***** Dataset excerpts

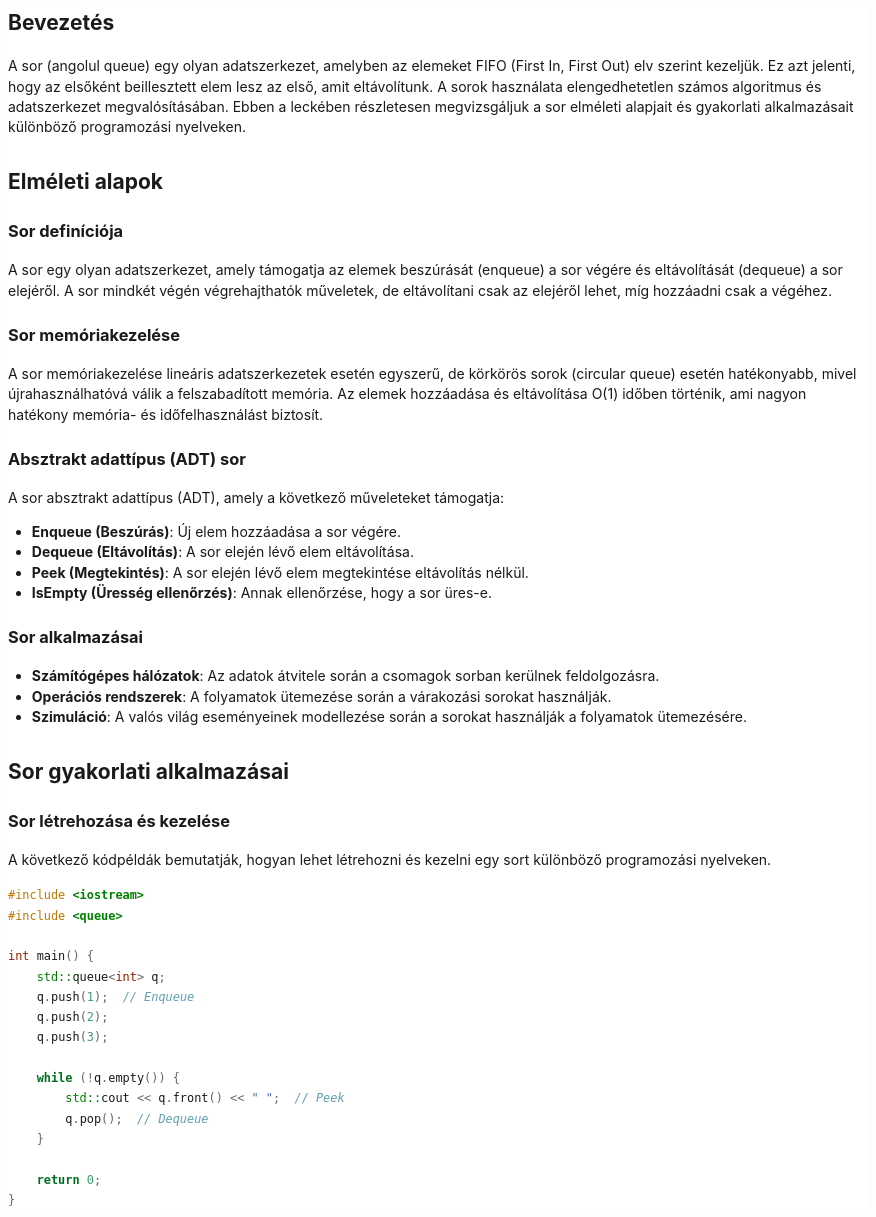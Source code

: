 ## Bevezetés

A sor (angolul queue) egy olyan adatszerkezet, amelyben az elemeket FIFO (First In, First Out) elv szerint kezeljük. Ez azt jelenti, hogy az elsőként beillesztett elem lesz az első, amit eltávolítunk. A sorok használata elengedhetetlen számos algoritmus és adatszerkezet megvalósításában. Ebben a leckében részletesen megvizsgáljuk a sor elméleti alapjait és gyakorlati alkalmazásait különböző programozási nyelveken.

## Elméleti alapok

### Sor definíciója

A sor egy olyan adatszerkezet, amely támogatja az elemek beszúrását (enqueue) a sor végére és eltávolítását (dequeue) a sor elejéről. A sor mindkét végén végrehajthatók műveletek, de eltávolítani csak az elejéről lehet, míg hozzáadni csak a végéhez.

### Sor memóriakezelése

A sor memóriakezelése lineáris adatszerkezetek esetén egyszerű, de körkörös sorok (circular queue) esetén hatékonyabb, mivel újrahasználhatóvá válik a felszabadított memória. Az elemek hozzáadása és eltávolítása O(1) időben történik, ami nagyon hatékony memória- és időfelhasználást biztosít.

### Absztrakt adattípus (ADT) sor

A sor absztrakt adattípus (ADT), amely a következő műveleteket támogatja:

- **Enqueue (Beszúrás)**: Új elem hozzáadása a sor végére.
- **Dequeue (Eltávolítás)**: A sor elején lévő elem eltávolítása.
- **Peek (Megtekintés)**: A sor elején lévő elem megtekintése eltávolítás nélkül.
- **IsEmpty (Üresség ellenőrzés)**: Annak ellenőrzése, hogy a sor üres-e.

### Sor alkalmazásai

- **Számítógépes hálózatok**: Az adatok átvitele során a csomagok sorban kerülnek feldolgozásra.
- **Operációs rendszerek**: A folyamatok ütemezése során a várakozási sorokat használják.
- **Szimuláció**: A valós világ eseményeinek modellezése során a sorokat használják a folyamatok ütemezésére.

## Sor gyakorlati alkalmazásai

### Sor létrehozása és kezelése

A következő kódpéldák bemutatják, hogyan lehet létrehozni és kezelni egy sort különböző programozási nyelveken.

```cpp
#include <iostream>
#include <queue>

int main() {
    std::queue<int> q;
    q.push(1);  // Enqueue
    q.push(2);
    q.push(3);

    while (!q.empty()) {
        std::cout << q.front() << " ";  // Peek
        q.pop();  // Dequeue
    }

    return 0;
}
```
```java
```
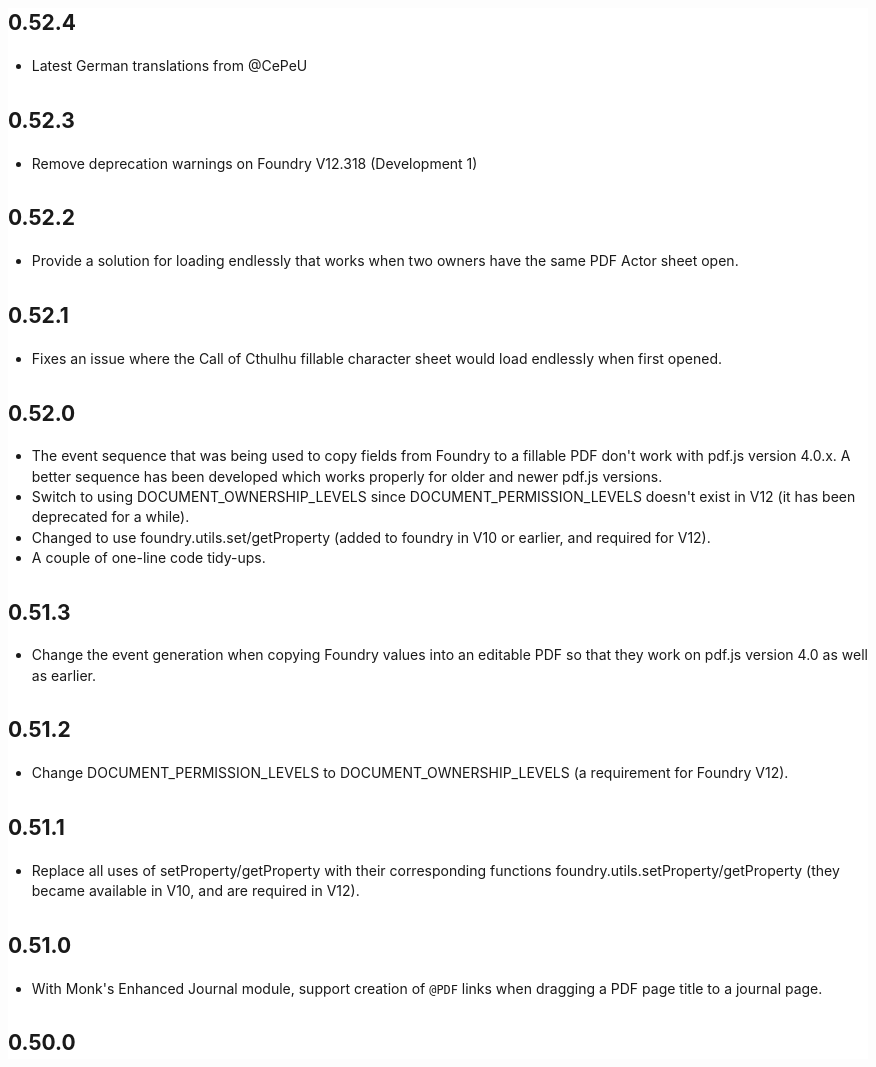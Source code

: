 ## 0.52.4

- Latest German translations from @CePeU

## 0.52.3

- Remove deprecation warnings on Foundry V12.318 (Development 1)

## 0.52.2

- Provide a solution for loading endlessly that works when two owners have the same PDF Actor sheet open.

## 0.52.1

- Fixes an issue where the Call of Cthulhu fillable character sheet would load endlessly when first opened.

## 0.52.0

- The event sequence that was being used to copy fields from Foundry to a fillable PDF don't work with pdf.js version 4.0.x. A better sequence has been developed which works properly for older and newer pdf.js versions.
- Switch to using DOCUMENT_OWNERSHIP_LEVELS since DOCUMENT_PERMISSION_LEVELS doesn't exist in V12 (it has been deprecated for a while).
- Changed to use foundry.utils.set/getProperty (added to foundry in V10 or earlier, and required for V12).
- A couple of one-line code tidy-ups.

## 0.51.3

- Change the event generation when copying Foundry values into an editable PDF so that they work on pdf.js version 4.0 as well as earlier.

## 0.51.2

- Change DOCUMENT_PERMISSION_LEVELS to DOCUMENT_OWNERSHIP_LEVELS (a requirement for Foundry V12).

## 0.51.1

- Replace all uses of setProperty/getProperty with their corresponding functions foundry.utils.setProperty/getProperty (they became available in V10, and are required in V12).

## 0.51.0

- With Monk's Enhanced Journal module, support creation of `@PDF` links when dragging a PDF page title to a journal page.

## 0.50.0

**********

Task requirements:
The records above are to be repeated exactly, with every picture removed from the copy.

Task response:
Source code

: ## Bevezetés

A sor (angolul queue) egy olyan adatszerkezet, amelyben az elemeket FIFO (First In, First Out) elv szerint kezeljük. Ez azt jelenti, hogy az elsőként beillesztett elem lesz az első, amit eltávolítunk. A sorok használata elengedhetetlen számos algoritmus és adatszerkezet megvalósításában. Ebben a leckében részletesen megvizsgáljuk a sor elméleti alapjait és gyakorlati alkalmazásait különböző programozási nyelveken.

## Elméleti alapok

### Sor definíciója

A sor egy olyan adatszerkezet, amely támogatja az elemek beszúrását (enqueue) a sor végére és eltávolítását (dequeue) a sor elejéről. A sor mindkét végén végrehajthatók műveletek, de eltávolítani csak az elejéről lehet, míg hozzáadni csak a végéhez.

### Sor memóriakezelése

A sor memóriakezelése lineáris adatszerkezetek esetén egyszerű, de körkörös sorok (circular queue) esetén hatékonyabb, mivel újrahasználhatóvá válik a felszabadított memória. Az elemek hozzáadása és eltávolítása O(1) időben történik, ami nagyon hatékony memória- és időfelhasználást biztosít.

### Absztrakt adattípus (ADT) sor

A sor absztrakt adattípus (ADT), amely a következő műveleteket támogatja:

- **Enqueue (Beszúrás)**: Új elem hozzáadása a sor végére.
- **Dequeue (Eltávolítás)**: A sor elején lévő elem eltávolítása.
- **Peek (Megtekintés)**: A sor elején lévő elem megtekintése eltávolítás nélkül.
- **IsEmpty (Üresség ellenőrzés)**: Annak ellenőrzése, hogy a sor üres-e.

### Sor alkalmazásai

- **Számítógépes hálózatok**: Az adatok átvitele során a csomagok sorban kerülnek feldolgozásra.
- **Operációs rendszerek**: A folyamatok ütemezése során a várakozási sorokat használják.
- **Szimuláció**: A valós világ eseményeinek modellezése során a sorokat használják a folyamatok ütemezésére.

## Sor gyakorlati alkalmazásai

### Sor létrehozása és kezelése

A következő kódpéldák bemutatják, hogyan lehet létrehozni és kezelni egy sort különböző programozási nyelveken.

```cpp
#include <iostream>
#include <queue>

int main() {
    std::queue<int> q;
    q.push(1);  // Enqueue
    q.push(2);
    q.push(3);

    while (!q.empty()) {
        std::cout << q.front() << " ";  // Peek
        q.pop();  // Dequeue
    }

    return 0;
}
```
```java
```
Source code

: ## 0.52.4

- Latest German translations from @CePeU

## 0.52.3

- Remove deprecation warnings on Foundry V12.318 (Development 1)

## 0.52.2

- Provide a solution for loading endlessly that works when two owners have the same PDF Actor sheet open.

## 0.52.1

- Fixes an issue where the Call of Cthulhu fillable character sheet would load endlessly when first opened.

## 0.52.0

- The event sequence that was being used to copy fields from Foundry to a fillable PDF don't work with pdf.js version 4.0.x. A better sequence has been developed which works properly for older and newer pdf.js versions.
- Switch to using DOCUMENT_OWNERSHIP_LEVELS since DOCUMENT_PERMISSION_LEVELS doesn't exist in V12 (it has been deprecated for a while).
- Changed to use foundry.utils.set/getProperty (added to foundry in V10 or earlier, and required for V12).
- A couple of one-line code tidy-ups.

## 0.51.3

- Change the event generation when copying Foundry values into an editable PDF so that they work on pdf.js version 4.0 as well as earlier.

## 0.51.2

- Change DOCUMENT_PERMISSION_LEVELS to DOCUMENT_OWNERSHIP_LEVELS (a requirement for Foundry V12).

## 0.51.1

- Replace all uses of setProperty/getProperty with their corresponding functions foundry.utils.setProperty/getProperty (they became available in V10, and are required in V12).

## 0.51.0

- With Monk's Enhanced Journal module, support creation of `@PDF` links when dragging a PDF page title to a journal page.

## 0.50.0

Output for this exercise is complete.